In order to examine the generation mechanism of long ocean waves along the west coast of Korea and to understand the amplification process of the long ocean waves, sea level, atmospheric pressure and wind data observed every minute from 2007 March 29 to 2007 April 1 were analyzed and onedimensional numerical ocean model experiments were performed. An atmospheric pressure jump propagated southeastward from Backryungdo to Yeonggwang along the west coast of Korea with speed of $13{\sim}27\;m/s$ between 2007 March 30 23:00 and 2007 April 1 1:30. Average magnitude of pressure jump was 4.2 hPa. As a moving atmospheric jump propagated from north to south along the coast, long ocean waves were generated and the sea level abnormally rose or fell at Anheung, Kunsan, Wido and Yeonggwang. Average amplitude of sea level rise (or fall) was about 113.6 cm. In a one-dimensional numerical ocean model, nonlinear shallow water equations were numerically integrated and a moving atmospheric pressure jump with traveling speed of 24 m/s was used as an external force. While the atmospheric pressure jump travels over 60 m depth ocean, a long ocean wave is generated. Because the propagation speed of the atmospheric jump is almost equal to that of the long ocean wave, Proudman resonance occurs and the long ocean wave amplifies. As the atmospheric pressure jump moves into the coastal area shallower than 60 m, the speed of the long ocean wave decreases and Proudman resonance effect decreases. However, the amplitude of the long ocean wave increases and wave length becomes shorter because of shoaling effect. When the long ocean wave hits the land boundary, amplitude of the long ocean wave drastically amplifies due to reflection.
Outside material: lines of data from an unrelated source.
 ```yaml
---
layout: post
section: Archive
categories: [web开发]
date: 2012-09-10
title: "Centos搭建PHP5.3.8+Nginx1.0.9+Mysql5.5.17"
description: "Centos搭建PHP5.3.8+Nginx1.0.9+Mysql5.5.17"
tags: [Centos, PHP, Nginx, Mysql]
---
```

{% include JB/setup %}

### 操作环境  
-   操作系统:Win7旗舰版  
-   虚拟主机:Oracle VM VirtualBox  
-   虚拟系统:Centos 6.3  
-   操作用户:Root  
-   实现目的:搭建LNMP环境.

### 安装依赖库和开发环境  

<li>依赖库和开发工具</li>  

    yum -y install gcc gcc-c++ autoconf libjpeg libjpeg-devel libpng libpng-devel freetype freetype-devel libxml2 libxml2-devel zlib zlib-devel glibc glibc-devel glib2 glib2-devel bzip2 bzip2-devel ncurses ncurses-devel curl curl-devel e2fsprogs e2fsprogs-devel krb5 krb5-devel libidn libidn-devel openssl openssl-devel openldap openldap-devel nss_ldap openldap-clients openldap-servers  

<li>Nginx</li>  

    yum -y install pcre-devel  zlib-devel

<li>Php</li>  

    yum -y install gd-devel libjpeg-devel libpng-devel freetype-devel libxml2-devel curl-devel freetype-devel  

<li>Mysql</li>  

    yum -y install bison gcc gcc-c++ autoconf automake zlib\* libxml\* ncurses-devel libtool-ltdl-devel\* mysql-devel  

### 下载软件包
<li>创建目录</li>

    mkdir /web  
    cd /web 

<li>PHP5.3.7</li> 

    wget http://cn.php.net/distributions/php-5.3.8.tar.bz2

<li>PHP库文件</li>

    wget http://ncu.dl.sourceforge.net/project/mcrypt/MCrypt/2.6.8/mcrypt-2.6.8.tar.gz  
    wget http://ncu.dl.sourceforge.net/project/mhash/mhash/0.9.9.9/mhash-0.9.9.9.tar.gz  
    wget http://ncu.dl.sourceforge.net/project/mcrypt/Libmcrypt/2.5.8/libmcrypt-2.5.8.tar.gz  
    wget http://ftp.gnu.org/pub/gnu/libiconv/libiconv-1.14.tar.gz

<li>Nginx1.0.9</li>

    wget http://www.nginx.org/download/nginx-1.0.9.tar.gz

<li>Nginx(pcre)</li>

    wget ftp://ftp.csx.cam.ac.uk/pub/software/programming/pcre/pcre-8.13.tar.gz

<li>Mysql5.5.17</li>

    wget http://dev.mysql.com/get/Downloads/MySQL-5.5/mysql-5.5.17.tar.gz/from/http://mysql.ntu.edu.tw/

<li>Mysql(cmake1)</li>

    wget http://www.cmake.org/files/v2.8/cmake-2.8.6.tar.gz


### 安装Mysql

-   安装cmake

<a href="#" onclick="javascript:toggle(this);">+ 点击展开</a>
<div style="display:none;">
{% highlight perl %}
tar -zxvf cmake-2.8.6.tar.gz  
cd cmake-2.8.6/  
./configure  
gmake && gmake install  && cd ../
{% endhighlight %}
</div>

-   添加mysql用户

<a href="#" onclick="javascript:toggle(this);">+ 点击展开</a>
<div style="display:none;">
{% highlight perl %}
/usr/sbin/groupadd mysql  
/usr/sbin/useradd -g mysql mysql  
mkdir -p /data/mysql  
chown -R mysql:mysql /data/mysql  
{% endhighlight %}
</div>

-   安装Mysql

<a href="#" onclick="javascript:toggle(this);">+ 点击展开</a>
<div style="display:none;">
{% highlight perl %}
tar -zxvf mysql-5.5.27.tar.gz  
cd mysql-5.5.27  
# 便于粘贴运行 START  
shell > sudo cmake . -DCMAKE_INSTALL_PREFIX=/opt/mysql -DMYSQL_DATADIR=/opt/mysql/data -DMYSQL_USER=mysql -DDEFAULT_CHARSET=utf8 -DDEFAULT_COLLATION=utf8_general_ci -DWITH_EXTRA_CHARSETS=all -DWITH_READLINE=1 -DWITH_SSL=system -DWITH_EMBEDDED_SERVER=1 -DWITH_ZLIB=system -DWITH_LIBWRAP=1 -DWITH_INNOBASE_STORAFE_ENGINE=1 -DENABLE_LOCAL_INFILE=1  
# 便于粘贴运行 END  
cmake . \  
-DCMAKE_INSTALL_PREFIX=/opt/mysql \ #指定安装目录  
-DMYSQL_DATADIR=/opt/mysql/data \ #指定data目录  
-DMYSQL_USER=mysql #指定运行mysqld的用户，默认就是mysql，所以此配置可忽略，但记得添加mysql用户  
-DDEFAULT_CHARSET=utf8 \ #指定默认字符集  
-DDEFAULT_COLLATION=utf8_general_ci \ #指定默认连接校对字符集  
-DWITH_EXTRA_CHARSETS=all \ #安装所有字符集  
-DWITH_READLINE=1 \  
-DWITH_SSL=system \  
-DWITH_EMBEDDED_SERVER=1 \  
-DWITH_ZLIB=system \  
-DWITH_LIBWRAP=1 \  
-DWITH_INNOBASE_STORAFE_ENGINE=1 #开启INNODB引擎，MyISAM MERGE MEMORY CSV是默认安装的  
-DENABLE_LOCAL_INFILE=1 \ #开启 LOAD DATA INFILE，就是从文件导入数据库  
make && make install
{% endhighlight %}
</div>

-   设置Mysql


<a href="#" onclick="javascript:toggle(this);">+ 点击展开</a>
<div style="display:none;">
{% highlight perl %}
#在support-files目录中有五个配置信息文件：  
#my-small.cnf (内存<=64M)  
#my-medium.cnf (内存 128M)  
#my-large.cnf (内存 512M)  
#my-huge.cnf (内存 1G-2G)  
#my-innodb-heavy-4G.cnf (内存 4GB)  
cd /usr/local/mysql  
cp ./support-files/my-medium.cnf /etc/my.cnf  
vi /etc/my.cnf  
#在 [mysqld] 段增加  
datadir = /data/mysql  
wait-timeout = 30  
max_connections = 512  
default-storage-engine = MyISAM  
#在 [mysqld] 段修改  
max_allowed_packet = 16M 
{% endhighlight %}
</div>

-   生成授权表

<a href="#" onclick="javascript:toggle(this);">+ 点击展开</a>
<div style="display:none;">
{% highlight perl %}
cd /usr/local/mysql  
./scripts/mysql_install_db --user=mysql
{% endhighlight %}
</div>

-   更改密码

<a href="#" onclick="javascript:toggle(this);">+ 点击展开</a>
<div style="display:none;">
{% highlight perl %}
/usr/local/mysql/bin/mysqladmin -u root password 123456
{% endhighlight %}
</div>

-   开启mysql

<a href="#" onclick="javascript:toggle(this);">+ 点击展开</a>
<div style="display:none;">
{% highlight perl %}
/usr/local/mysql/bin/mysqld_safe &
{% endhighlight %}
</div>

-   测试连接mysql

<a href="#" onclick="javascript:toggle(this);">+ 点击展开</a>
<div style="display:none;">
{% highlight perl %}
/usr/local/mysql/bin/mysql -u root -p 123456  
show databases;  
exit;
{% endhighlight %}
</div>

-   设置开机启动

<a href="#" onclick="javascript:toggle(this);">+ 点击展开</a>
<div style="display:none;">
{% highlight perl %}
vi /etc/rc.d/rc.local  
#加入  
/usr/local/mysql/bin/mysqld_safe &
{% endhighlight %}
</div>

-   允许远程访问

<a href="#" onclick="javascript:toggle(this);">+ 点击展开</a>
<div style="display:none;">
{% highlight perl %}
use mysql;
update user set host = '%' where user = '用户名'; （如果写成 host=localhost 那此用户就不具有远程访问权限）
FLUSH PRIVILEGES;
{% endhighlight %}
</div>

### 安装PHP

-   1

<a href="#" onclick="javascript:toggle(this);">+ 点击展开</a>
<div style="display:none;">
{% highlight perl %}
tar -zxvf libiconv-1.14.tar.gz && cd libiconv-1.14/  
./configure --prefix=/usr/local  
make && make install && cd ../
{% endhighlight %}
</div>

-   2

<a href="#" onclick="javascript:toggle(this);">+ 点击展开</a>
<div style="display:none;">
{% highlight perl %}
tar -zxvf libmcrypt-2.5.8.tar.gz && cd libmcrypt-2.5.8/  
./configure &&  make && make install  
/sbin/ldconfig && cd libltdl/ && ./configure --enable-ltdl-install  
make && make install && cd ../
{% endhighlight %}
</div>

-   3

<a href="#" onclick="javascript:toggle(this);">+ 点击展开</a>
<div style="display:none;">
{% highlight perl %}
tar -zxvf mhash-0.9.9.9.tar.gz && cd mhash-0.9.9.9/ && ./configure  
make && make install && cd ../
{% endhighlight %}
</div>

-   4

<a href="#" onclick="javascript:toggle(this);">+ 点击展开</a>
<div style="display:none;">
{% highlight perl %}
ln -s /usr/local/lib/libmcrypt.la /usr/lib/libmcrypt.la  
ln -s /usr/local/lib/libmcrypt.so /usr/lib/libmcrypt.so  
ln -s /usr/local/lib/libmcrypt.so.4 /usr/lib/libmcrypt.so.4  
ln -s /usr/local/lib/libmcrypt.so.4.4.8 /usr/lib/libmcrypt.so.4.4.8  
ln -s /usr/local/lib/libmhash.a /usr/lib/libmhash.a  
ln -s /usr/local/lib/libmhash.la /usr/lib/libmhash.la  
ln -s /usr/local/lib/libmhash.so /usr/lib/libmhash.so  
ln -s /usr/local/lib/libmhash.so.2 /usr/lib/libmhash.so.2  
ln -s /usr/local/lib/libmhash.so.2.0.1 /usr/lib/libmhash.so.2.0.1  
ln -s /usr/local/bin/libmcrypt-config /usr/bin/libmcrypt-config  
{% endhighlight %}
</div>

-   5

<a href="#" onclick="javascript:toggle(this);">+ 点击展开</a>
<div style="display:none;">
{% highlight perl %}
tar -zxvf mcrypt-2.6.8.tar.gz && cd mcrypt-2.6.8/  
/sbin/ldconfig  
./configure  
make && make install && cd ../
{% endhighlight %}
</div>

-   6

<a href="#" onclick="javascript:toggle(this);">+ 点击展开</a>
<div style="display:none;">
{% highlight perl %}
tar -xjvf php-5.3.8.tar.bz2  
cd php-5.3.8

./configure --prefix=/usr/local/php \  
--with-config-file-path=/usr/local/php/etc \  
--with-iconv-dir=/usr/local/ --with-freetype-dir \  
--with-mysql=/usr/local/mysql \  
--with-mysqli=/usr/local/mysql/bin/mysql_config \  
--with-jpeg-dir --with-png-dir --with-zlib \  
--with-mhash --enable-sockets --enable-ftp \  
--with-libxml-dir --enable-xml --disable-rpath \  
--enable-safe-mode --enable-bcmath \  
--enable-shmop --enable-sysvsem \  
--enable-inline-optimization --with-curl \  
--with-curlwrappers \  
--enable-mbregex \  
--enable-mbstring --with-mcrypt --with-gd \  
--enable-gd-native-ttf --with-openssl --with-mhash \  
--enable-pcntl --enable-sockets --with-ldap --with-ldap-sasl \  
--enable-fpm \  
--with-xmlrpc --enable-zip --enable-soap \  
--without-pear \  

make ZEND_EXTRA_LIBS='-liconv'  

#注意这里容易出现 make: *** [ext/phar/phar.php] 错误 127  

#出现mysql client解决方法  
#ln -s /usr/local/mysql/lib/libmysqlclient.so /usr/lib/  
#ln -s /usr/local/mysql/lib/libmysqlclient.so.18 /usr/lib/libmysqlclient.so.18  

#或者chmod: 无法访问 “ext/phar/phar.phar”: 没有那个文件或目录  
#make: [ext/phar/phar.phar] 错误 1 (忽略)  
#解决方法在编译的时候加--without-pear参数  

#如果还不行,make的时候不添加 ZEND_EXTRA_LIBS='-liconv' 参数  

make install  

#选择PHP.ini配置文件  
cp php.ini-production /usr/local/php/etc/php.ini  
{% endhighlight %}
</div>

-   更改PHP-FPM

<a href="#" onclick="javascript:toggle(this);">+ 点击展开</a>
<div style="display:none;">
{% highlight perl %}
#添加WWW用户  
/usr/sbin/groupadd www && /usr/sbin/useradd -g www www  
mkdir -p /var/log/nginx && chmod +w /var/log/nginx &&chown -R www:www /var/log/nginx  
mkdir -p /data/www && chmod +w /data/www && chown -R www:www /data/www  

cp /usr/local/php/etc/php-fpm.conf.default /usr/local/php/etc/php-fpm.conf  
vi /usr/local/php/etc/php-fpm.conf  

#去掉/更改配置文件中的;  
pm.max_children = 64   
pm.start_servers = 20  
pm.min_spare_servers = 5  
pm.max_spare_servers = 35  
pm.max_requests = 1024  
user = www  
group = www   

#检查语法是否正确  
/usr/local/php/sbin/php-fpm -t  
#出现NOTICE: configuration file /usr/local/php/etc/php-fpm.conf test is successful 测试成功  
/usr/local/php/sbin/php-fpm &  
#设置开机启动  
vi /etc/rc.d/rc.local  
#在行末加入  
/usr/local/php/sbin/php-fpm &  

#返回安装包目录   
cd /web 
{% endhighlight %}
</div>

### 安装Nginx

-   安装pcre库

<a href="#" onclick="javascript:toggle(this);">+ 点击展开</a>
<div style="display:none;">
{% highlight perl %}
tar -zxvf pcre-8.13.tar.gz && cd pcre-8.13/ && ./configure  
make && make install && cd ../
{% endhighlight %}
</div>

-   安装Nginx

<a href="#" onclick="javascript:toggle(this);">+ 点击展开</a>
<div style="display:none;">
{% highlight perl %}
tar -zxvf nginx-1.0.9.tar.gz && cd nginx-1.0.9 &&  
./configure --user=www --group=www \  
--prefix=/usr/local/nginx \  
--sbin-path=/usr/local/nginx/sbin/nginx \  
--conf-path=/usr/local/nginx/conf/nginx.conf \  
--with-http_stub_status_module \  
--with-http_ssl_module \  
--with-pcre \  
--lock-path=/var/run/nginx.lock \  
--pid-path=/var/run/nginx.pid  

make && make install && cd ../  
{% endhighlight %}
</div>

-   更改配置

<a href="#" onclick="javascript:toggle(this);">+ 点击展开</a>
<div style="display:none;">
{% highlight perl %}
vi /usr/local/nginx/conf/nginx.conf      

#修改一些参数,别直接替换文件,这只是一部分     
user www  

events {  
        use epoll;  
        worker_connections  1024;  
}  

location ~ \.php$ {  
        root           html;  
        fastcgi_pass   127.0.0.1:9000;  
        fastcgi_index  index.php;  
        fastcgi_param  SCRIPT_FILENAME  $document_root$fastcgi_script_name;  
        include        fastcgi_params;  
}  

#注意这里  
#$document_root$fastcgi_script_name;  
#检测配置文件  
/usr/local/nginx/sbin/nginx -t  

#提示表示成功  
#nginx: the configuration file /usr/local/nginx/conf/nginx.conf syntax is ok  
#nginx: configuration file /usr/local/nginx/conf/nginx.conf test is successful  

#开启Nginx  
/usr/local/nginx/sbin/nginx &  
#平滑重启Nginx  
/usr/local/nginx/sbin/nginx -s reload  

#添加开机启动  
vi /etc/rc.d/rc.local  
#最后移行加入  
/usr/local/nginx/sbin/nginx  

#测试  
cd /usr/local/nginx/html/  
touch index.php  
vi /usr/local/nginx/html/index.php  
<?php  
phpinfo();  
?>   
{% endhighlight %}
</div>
Data analysis and numerical experiments suggest that the southeastward propagation of an atmospheric pressure jump over the shallow ocean, which is a necessary condition for Proudaman resonance, generated the long ocean waves along the west coast of Korea on 2007 March 31 and the ocean waves amplified due to shoaling effect in the coastal area and reflection at the shore.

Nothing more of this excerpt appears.